Batu Pamali adalah bentuk atau sistem pemersatu perbedaan dari soa-soa (kelompok-
kelompok orang) yang ada di sebuah negeri/desa. Di sebuah negeri/desa di Maluku,
Batu Pamali dimiliki oleh keseluruhan penduduk negeri/desa tersebut, meskipun
mereka berasal dari kelompok yang berbeda-beda, termasuk perbedaan agama.
Seiring dengan perkembangan zaman dan kepercayaan di masyarakat, terjadi
pergeseran makna dan praktik ritual dari keberadaan Batu Pamali. Hingga hari ini, masih
banyak masyarakat Maluku yang percaya akan makna dari Batu Pamali, meskipun
sistem adat asli negeri/desa telah diganti dengan peyeragaman sistem pemerintahan
desa berdasarkan UU tahun 1979.
9. Budaya Arumbae
Arumbae adalah simbol dari budaya orang-orang Maluku yang senang berlayar karena
sebagian besar masyarakatnya berprofesi sebagai nelayan. Selain itu, Budaya Arumbae
juga menjadi simbol dari masyarakat Maluku yang dinamis dan memiliki daya juang yang
tinggi dalam menghadapi tantangan guna menyongsong masa depan yang gemilang.
Arumbae berasal dari perjuangan leluhur melewati perjuangan panjang yang sulit di
tengah lautan.
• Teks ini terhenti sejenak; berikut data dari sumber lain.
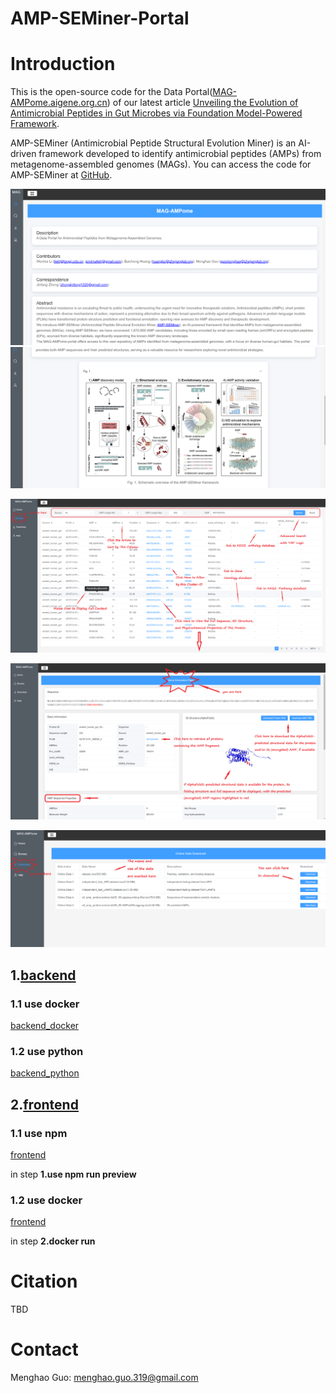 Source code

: # AMP-SEMiner-Portal

# Introduction

This is the open-source code for the Data Portal([MAG-AMPome.aigene.org.cn](https://mag-ampome.aigene.org.cn/#/home)) of our latest article [Unveiling the Evolution of Antimicrobial Peptides in Gut Microbes via Foundation Model-Powered Framework](https://www.biorxiv.org/content/10.1101/2025.01.13.632881v1).

AMP-SEMiner (Antimicrobial Peptide Structural Evolution Miner) is an AI-driven framework developed to identify antimicrobial peptides (AMPs) from metagenome-assembled genomes (MAGs). You can access the code for AMP-SEMiner at [GitHub](https://github.com/zjlab-BioGene/AMP-SEMiner).


![alt text](frontend/src/assets/images/home_1.png)
![alt text](frontend/src/assets/images/home_2.png)

![alt text](frontend/src/assets/images/data_1.png)

![alt text](frontend/src/assets/images/data_2.png)

![alt text](frontend/src/assets/images/data_5.png)

## 1.[backend](backend)
### 1.1 use docker
[backend_docker](backend/docker/use)

### 1.2 use python
[backend_python](backend/python/)

## 2.[frontend](frontend)

### 1.1 use npm
[frontend](frontend)

in step **1.use npm run preview**

### 1.2 use docker
[frontend](frontend)

in step **2.docker run**

# Citation
TBD

# Contact

Menghao Guo: [menghao.guo.319@gmail.com](menghao.guo.319@gmail.com)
Di Maluku, Arumbae memiliki makna sebagai sebuah perahu/kapal yang
di dalamnya terdapat lima orang sedang bejuang mendayung serta menghadapi
tantangan di lautan lepas. Sedangkan Arumbae adalah bahasa Maluku untuk perahu.
Saat ini, Arumbae telah ditempatkan diberbagai karya seni dan budaya, contohnya pada
lagu-lagu daerah, syair, bangunan, dan olahraga. Dalam bidang olahraga, Arumbae
dilestarikan sebagai lomba mendayung yang dinamai dengan “Arumbae manggurebe.”
Arumbae Manggurebe selain menjadi olahraga tahunan yang diselenggarakan di Teluk
Ambon, juga menjadi daya tarik bagi wisatawan.